Laki-laki tua pun menjawab:
“Bukan”
Sang Pencari Umar pun bertanya lagi:
“Apakah bapak tahu dimana Istana Umar Bin Khatab, Khalifah Umat islam apakah Atap dan Lantainya lebih indah dari tempat di depan itu ?”
Laki-laki tua menjawab singkat:
“ Istana nya Umar ber-atap Langit dan ber-Lantai Bumi”
Laki-laki Pencari Umar itu pun menggerutu dan marah-marah serta menuduh orang tua tersebut sebagai orang yang kurang sehat akalnya.
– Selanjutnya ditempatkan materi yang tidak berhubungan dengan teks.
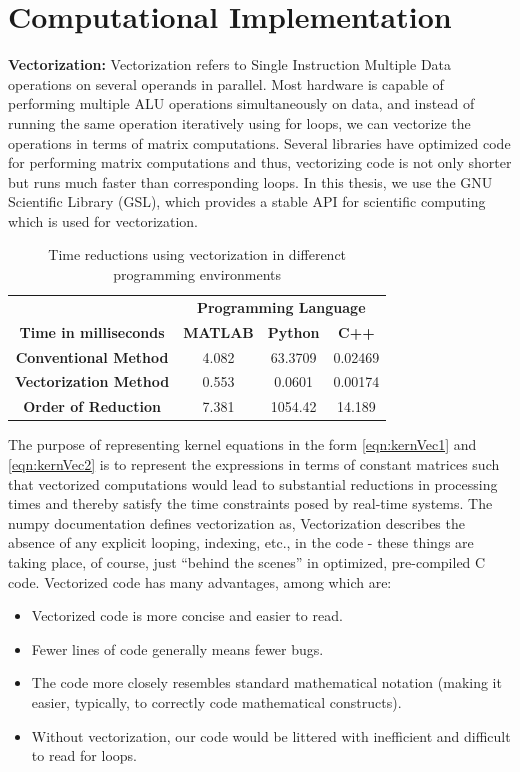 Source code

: \documentclass[letterpaper%
, twoside%
, 12pt%
,memoire%
, english%
,creativecommons,hyperref%
]{thETS}
\theoremstyle{newThmStyle}
\begin{document}
\section{Computational Implementation}
\textbf{Vectorization:} Vectorization refers to Single Instruction Multiple Data operations on several operands in parallel. Most hardware is capable of performing multiple ALU operations simultaneously on data, and instead of running the same operation iteratively using for loops, we can vectorize the operations in terms of matrix computations. Several libraries have optimized code for performing matrix computations and thus, vectorizing code is not only shorter but runs much faster than corresponding loops. In this thesis, we use the GNU Scientific Library (GSL), which provides a stable API for scientific computing which is used for vectorization.
\begin{table}
\parbox{0.65\textwidth}{\caption{Time reductions using vectorization in differenct programming environments}\label{Tab:vect}}
\begin{tabular}{|c|c|c|c|}
\hline
         & \multicolumn{3}{c|}{\textbf{Programming Language}}\\\cline{2-4} 
\textbf{Time in milliseconds} &   \textbf{MATLAB}   &  \textbf{Python} &   \textbf{C++} \\ \hline
\textbf{Conventional Method}  & 4.082 & 63.3709 & 0.02469    \\
\textbf{Vectorization Method} & 0.553 & 0.0601  & 0.00174    \\
\textbf{Order of Reduction}   & 7.381 & 1054.42 & 14.189     \\
\hline
\end{tabular}
\end{table}
The purpose of representing kernel equations in the form \eqref{eqn:kernVec1} and \eqref{eqn:kernVec2} is to represent the expressions in terms of constant matrices such that vectorized computations would lead to substantial reductions in processing times and thereby satisfy the time constraints posed by real-time systems. The numpy documentation \citep{oliphant2006guide} defines vectorization as, Vectorization describes the absence of any explicit looping, indexing, etc., in the code - these things are taking place, of course, just “behind the scenes” in optimized, pre-compiled C code. Vectorized code has many advantages, among which are:
\begin{itemize}
\item Vectorized code is more concise and easier to read.
\item Fewer lines of code generally means fewer bugs.
\item The code more closely resembles standard mathematical notation (making it easier, typically, to correctly code mathematical constructs).
\item Without vectorization, our code would be littered with inefficient and difficult to read for loops.
\end{itemize}
\end{document}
Lalu dia pun meninggalkan orang tua tadi dan terus berjalan kearah tempat yang indah tersebut. di depan tempat tersebut ada seorang pemuda. Dia pun bertanya kepada pemuda tersebut:
“ Wahai pemuda, apakah ini Istana Umar bin Khatab?”
Pemuda tadi menjawab:
“ Bukan, tempat ini adalah Masjid tempat ibadah nya umat Islam”
Laki-laki pencari umar pun kaget. Pikiranya, jika tempat ibadah nya secantik ini, apalagi Istana Umar bin Khatab. Pasti lebih indah lagi. Dia pun bertanya lagi tentang keberadaan Umar dan Istananya. Pemuda tadi pun menjawab:
“ Jika bapak melewati pohon kurma tadi, dan di situ ada seorang tua yang bersandar di bawah nya, itulah Umar Bin Khatab, khalifah umat Islam.”
Betapa kaget lelaki tersebut mendengar berita dari pemuda muslim tadi. Seolah-olah tidak percaya atas apa yang di dengar dan dilihat, tapi kenyataannya memang demikian adanya. Setelah menemui dan menanyakan perihal orang tersebut ke beberapa orang di sekitar Masjid membenarkan bahwa Umar bin Khatab yang sedang duduk-duduk di bawah Pohon Kurma. Dia pun bergegas menemui nya, setelah bertanya beberapa hal, akhirnya lelaki pencari Umar pun masuk Islam dan menjadi seorang lelaki pencari tuhan dan masuk Islam.
Kisah ini akan ditutup oleh penulis bahwa Islam senantiasa menganjurkan umat nya untuk menggali potensi diri, mengembangkan nya yang kemudian menjadi keahlian dan memberi manfaat untuk masa depanya. Namun demikian, potensi-potensi yang melekat pada diri seorang muslim yang melahirkan beragam kedudukan, jabatan dan status sosial sebenarnya bukan sebagai tujuan akhir sebagai puncak karir seseorang. Bagi seorang muslim yang memahami hakikat hidup yang benar sangat menyadari bahwa apa yang melekat pada dirinya sebenarnya suatu “alat” atau “ jalan” untuk mencari ridha Allah s.w.t. sehingga umat Islam bisa menggapai ridha-Nya melalui beragam jabatan yang melekat pada diri nya, bisa dia menjadi seorang kepala negara, pegawai pemerintah, pengusaha, ilmuwan, pedagang, ulama, ustadz, pedagang, petani dan segala setatus yang beragam pada diri seorang muslim. Kekayaan, jabatan, dan kehormatan tidak sempat masuk ke dalam hati nya, karena hati nya sudah penuh cinta kepada Allah s.w.t.